Sight Reading. Does it excite you? Or make you cringe? It’s definitely one of the more neglected aspects in an everyday piano lesson – after theory, technique and repertoire we rarely seem to have time for it in my students’ lessons. And we do some sight reading every week after all as we learn new pieces… Believe me, I know there are plenty of excuses for putting off getting into a sight reading book. But this semester, one of my goals is to get more of my students into a routine of sight reading so they can improve their skills in this area.
During my undergrad years, I had an amazing teacher who compiled tons of research on sight reading and how to apply these findings into teaching. So below are a few tips and ideas I learned from Dr. Yu-Jane Yang.
- Students were found to be worse in bass clef, left hand, and ledger line reading – thus try focusing on these from the beginning or choose examples to strengthen one of these aspects.

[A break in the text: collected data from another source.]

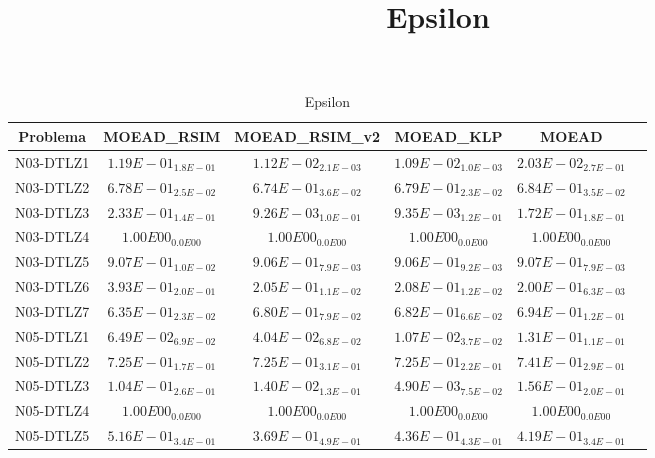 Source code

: \documentclass{article}
\title{Epsilon}
\author{}
\begin{document}
\maketitle
\begin{table*}[ht!]
\scriptsize
\caption{Epsilon}
\centering\begin{tabular}{|c||c||c||c||c||c|} \hline
Problema &MOEAD_RSIM &MOEAD_RSIM_v2 &MOEAD_KLP &MOEAD\\\hline
N03-DTLZ1 &$1.19E-01_{1.8E-01}$ &\cellcolor{gray25}$1.12E-02_{2.1E-03}$ &\cellcolor{gray95}$1.09E-02_{1.0E-03}$ &$2.03E-02_{2.7E-01}$\\ 
\hline
N03-DTLZ2 &\cellcolor{gray25}$6.78E-01_{2.5E-02}$ &\cellcolor{gray95}$6.74E-01_{3.6E-02}$ &$6.79E-01_{2.3E-02}$ &$6.84E-01_{3.5E-02}$\\ 
\hline
N03-DTLZ3 &$2.33E-01_{1.4E-01}$ &\cellcolor{gray95}$9.26E-03_{1.0E-01}$ &\cellcolor{gray25}$9.35E-03_{1.2E-01}$ &$1.72E-01_{1.8E-01}$\\ 
\hline
N03-DTLZ4 &\cellcolor{gray95}$1.00E00_{0.0E00}$ &\cellcolor{gray25}$1.00E00_{0.0E00}$ &$1.00E00_{0.0E00}$ &$1.00E00_{0.0E00}$\\ 
\hline
N03-DTLZ5 &$9.07E-01_{1.0E-02}$ &\cellcolor{gray95}$9.06E-01_{7.9E-03}$ &\cellcolor{gray25}$9.06E-01_{9.2E-03}$ &$9.07E-01_{7.9E-03}$\\ 
\hline
N03-DTLZ6 &$3.93E-01_{2.0E-01}$ &\cellcolor{gray25}$2.05E-01_{1.1E-02}$ &$2.08E-01_{1.2E-02}$ &\cellcolor{gray95}$2.00E-01_{6.3E-03}$\\ 
\hline
N03-DTLZ7 &\cellcolor{gray95}$6.35E-01_{2.3E-02}$ &\cellcolor{gray25}$6.80E-01_{7.9E-02}$ &$6.82E-01_{6.6E-02}$ &$6.94E-01_{1.2E-01}$\\ 
\hline
N05-DTLZ1 &$6.49E-02_{6.9E-02}$ &\cellcolor{gray25}$4.04E-02_{6.8E-02}$ &\cellcolor{gray95}$1.07E-02_{3.7E-02}$ &$1.31E-01_{1.1E-01}$\\ 
\hline
N05-DTLZ2 &\cellcolor{gray95}$7.25E-01_{1.7E-01}$ &$7.25E-01_{3.1E-01}$ &\cellcolor{gray25}$7.25E-01_{2.2E-01}$ &$7.41E-01_{2.9E-01}$\\ 
\hline
N05-DTLZ3 &$1.04E-01_{2.6E-01}$ &\cellcolor{gray25}$1.40E-02_{1.3E-01}$ &\cellcolor{gray95}$4.90E-03_{7.5E-02}$ &$1.56E-01_{2.0E-01}$\\ 
\hline
N05-DTLZ4 &\cellcolor{gray95}$1.00E00_{0.0E00}$ &\cellcolor{gray25}$1.00E00_{0.0E00}$ &$1.00E00_{0.0E00}$ &$1.00E00_{0.0E00}$\\ 
\hline
N05-DTLZ5 &$5.16E-01_{3.4E-01}$ &\cellcolor{gray95}$3.69E-01_{4.9E-01}$ &$4.36E-01_{4.3E-01}$ &\cellcolor{gray25}$4.19E-01_{3.4E-01}$\\ 

\end{tabular}
\end{table*}
\end{document}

- The majority of sight reading errors are in the rhythm. For struggling students, try adding a step of tapping the rhythm into their sight reading routine.
- More solid piano technique = better sight reading. To quiz your students when technique drills get boring, see if they can do it with their eyes closed or at least not looking at their hands at all!
- Because sight reading is a complex interaction of several skills at the piano, the saying “the younger the better” does NOT apply. Wait until students feel more comfortable with reading, technique, and so on.
- Guide students through a check list to help them prestudy the score. Find problem spots, talk about patterns so they learn how to simplify or “chunk” different parts of the music quickly.
So keeping with the last suggestion, I’ve spent time at each lesson guiding my students… Only to have them come back the next week and have forgotten exactly what we checked (even if it was written in their notebook). Thus I’m trying something new – a bookmark! We’ll paper clip it to the page(s) they’ll be sight reading and hopefully, it will remind them daily to follow the steps we practiced at their lesson. I’m sharing our simple bookmark – nothing fancy but there are two versions (one for my younger students, one for my older students). Very simple colors because when you’re printing off more than 20, that’s a lot of ink right?! Hope it’s useful for your studio.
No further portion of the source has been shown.